----- DATA LISTING -----

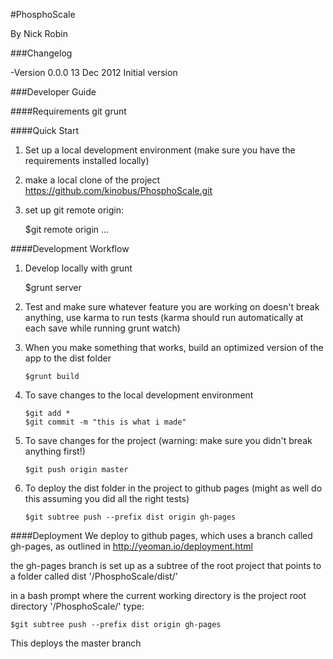 #PhosphoScale

By Nick Robin

###Changelog

-Version 0.0.0 
13 Dec 2012
Initial version

###Developer Guide

####Requirements
git
grunt

####Quick Start
1.	Set up a local development environment (make sure you have the requirements installed locally)
2.	make a local clone of the project https://github.com/kinobus/PhosphoScale.git
3.	set up git remote origin: 
  	
  	$git remote origin ...


####Development Workflow

1.	Develop locally with grunt
  	
  	$grunt server

2.	Test and make sure whatever feature you are working on doesn't break anything, use karma to run tests (karma should run automatically at each save while running grunt watch)

3.	When you make something that works, build an optimized version of the app to the dist folder

		$grunt build

4.	To save changes to the local development environment

		$git add *
		$git commit -m "this is what i made"

5.	To save changes for the project (warning: make sure you didn't break anything first!)

		$git push origin master

6.	To deploy the dist folder in the project to github pages (might as well do this assuming you did all the right tests)

		$git subtree push --prefix dist origin gh-pages


####Deployment
We deploy to github pages, which uses a branch called gh-pages, as outlined in http://yeoman.io/deployment.html

the gh-pages branch is set up as a subtree of the root project that points to a folder called dist '/PhosphoScale/dist/'


in a bash prompt where the current working directory is the project root directory '/PhosphoScale/' type:

	$git subtree push --prefix dist origin gh-pages

This deploys the master branch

-----

EXERCISE PROMPT: Search the entries for the string "make" and copy each line where it occurs.

ANSWER BOX:
1.	Set up a local development environment (make sure you have the requirements installed locally)
2.	make a local clone of the project https://github.com/kinobus/PhosphoScale.git
2.	Test and make sure whatever feature you are working on doesn't break anything, use karma to run tests (karma should run automatically at each save while running grunt watch)
3.	When you make something that works, build an optimized version of the app to the dist folder
5.	To save changes for the project (warning: make sure you didn't break anything first!)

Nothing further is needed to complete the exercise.